------ PROVIDED MATERIAL

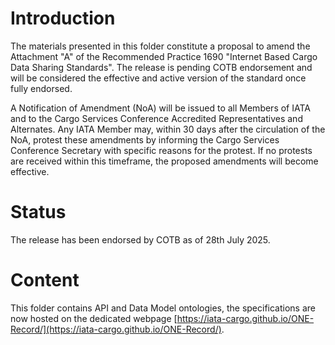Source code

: # Introduction 

The materials presented in this folder constitute a proposal to amend the Attachment "A" of the Recommended Practice 1690 "Internet Based Cargo Data Sharing Standards". The release is pending COTB endorsement and will be considered the effective and active version of the standard once fully endorsed.

A Notification of Amendment (NoA) will be issued to all Members of IATA and to the Cargo Services Conference Accredited Representatives and Alternates. Any IATA Member may, within 30 days after the circulation of the NoA, protest these amendments by informing the Cargo Services Conference Secretary with specific reasons for the protest. If no protests are received within this timeframe, the proposed amendments will become effective.

# Status

The release has been endorsed by COTB as of 28th July 2025.

# Content

This folder contains API and Data Model ontologies, the specifications are now hosted on the dedicated webpage [https://iata-cargo.github.io/ONE-Record/](https://iata-cargo.github.io/ONE-Record/).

------------

EXERCISE PROMPT. Return the count of lines in the entries above that include the word "Data", without any added text.

RESPONSE BELOW. 2